This is the worst thing I think I have ever heard a candidate offer as a reason to elect that politician. Hillary Clinton:
"I like the idea of giving every baby born in America a $5,000 account that will grow over time, so that when that young person turns 18 if they have finished high school they will be able to access it to go to college or maybe they will be able to make that downpayment on their first home," she said.
The New York senator did not offer any estimate of the total cost of such a program or how she would pay for it. Approximately 4 million babies are born each year in the United States.

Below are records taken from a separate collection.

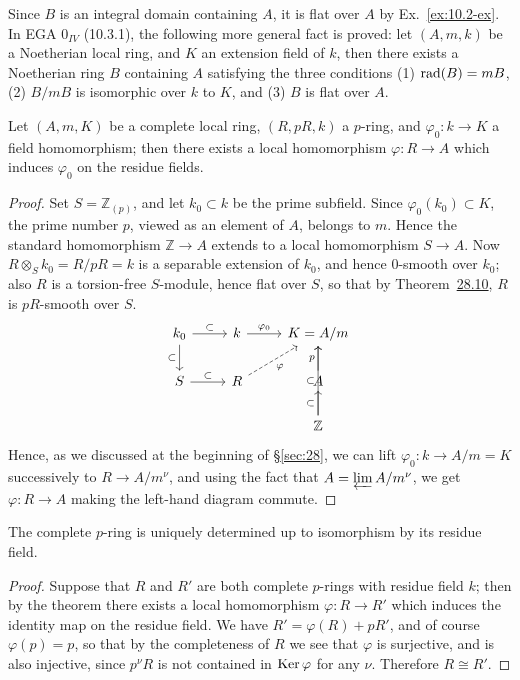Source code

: \begin{remark}
Since $B$ is an integral domain containing $A$, it is flat over $A$ by
Ex.~\ref{ex:10.2-ex}. In EGA $0_{IV}$ (10.3.1), the following more general fact is proved:
let $(A, m, k)$ be a Noetherian local ring, and $K$ an extension field of $k$, then
there exists a Noetherian ring $B$ containing $A$ satisfying the three conditions
(1) $\rad(B) = mB$, (2) $B/mB$ is isomorphic over $k$ to $K$, and (3) $B$ is flat over $A$.
\end{remark}

\begin{theorem}\label{thm:29.2}
Let $(A, m, K)$ be a complete local ring, $(R, pR, k)$ a $p$-ring, and
$\varphi_0\colon k \to K$ a field homomorphism; then there exists a local homomorphism
$\varphi\colon R \to A$ which induces $\varphi_0$ on the residue fields.
\end{theorem}

\begin{proof}
Set $S = \mathbb{Z}_{(p)}$, and let $k_0 \subset k$ be the prime subfield. Since
$\varphi_0(k_0) \subset K$, the prime number $p$, viewed as an element of $A$, belongs to
$m$. Hence the standard homomorphism $\mathbb{Z} \to A$ extends to a local
homomorphism $S \to A$. Now $R \otimes_S k_0 = R/pR = k$ is a separable extension of
$k_0$, and hence 0-smooth over $k_0$; also $R$ is a torsion-free $S$-module, hence
flat over $S$, so that by Theorem~\hyperref[thm:28.10]{28.10}, $R$ is $pR$-smooth over $S$.
\[
\begin{tikzcd}
k_0 \arrow[r, "\subset"] \arrow[d, "\subset"'] & k \arrow[r, "\varphi_0"] & K = A/m \\
S \arrow[r, "\subset"] & R \arrow[ru, "\varphi"', dashed] & A \arrow[u, "p"] \\
& & \mathbb{Z} \arrow[u, "\subset"] \arrow[uu, "\subset"]
\end{tikzcd}
\]
Hence, as we discussed at the beginning of \S\ref{sec:28}, we can lift
$\varphi_0\colon k \to A/m = K$ successively to $R \to A/m^\nu$, and using the fact that
$A = \varprojlim A/m^\nu$, we get $\varphi\colon R \to A$ making the left-hand diagram
commute.
\end{proof}

\begin{theorem}\label{thm:29.3}
The complete $p$-ring is uniquely determined up to isomorphism by its residue
field.
\end{theorem}

\begin{proof}
Suppose that $R$ and $R'$ are both complete $p$-rings with residue field $k$; then by
the theorem there exists a local homomorphism $\varphi\colon R \to R'$ which induces
the identity map on the residue field. We have $R' = \varphi(R) + pR'$, and of course
$\varphi(p) = p$, so that by the completeness of $R$ we see that $\varphi$ is
surjective, and is also injective, since $p^\nu R$ is not contained in $\Ker \varphi$
for any $\nu$. Therefore $R \cong R'$.
\end{proof}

Well, this is easy, isn't it? The magic number is 20. As in $20,000,000,000. Twenty billion dollars. If she wins and enacts this, that would be 80 billion in one term. If she plays a bit of smoke and mirrors and issues a "baby bond" that earns compound interest at only 5% annually – to be paid out in 18 years, the $5,000 becomes just under $11,500. That would pass an unfunded liability to the next generation of almost $46 billion for the first year or $183 billion for a full four year term.
Buying votes with populist insanity – and total fiscal stupidity - will bankrupt this country.
UPDATE: Wow. I had completely forgotten this debacle from 1972:
George McGovern, who was crushed by Richard Nixon in a landslide in 1972, has gone down in history as one of our most feckless Presidential candidates. McGovern ran on a far-left platform that included a proposal that at the time was deemed risible–the "demogrant." The demogrant program was simple: the federal government would write a check for $1,000 to every American. In 1972, that idea was so widely ridiculed as over-the-top pandering, as well as economically pointless–even Hubert Humphrey savaged it–that McGovern quietly abandoned the idea.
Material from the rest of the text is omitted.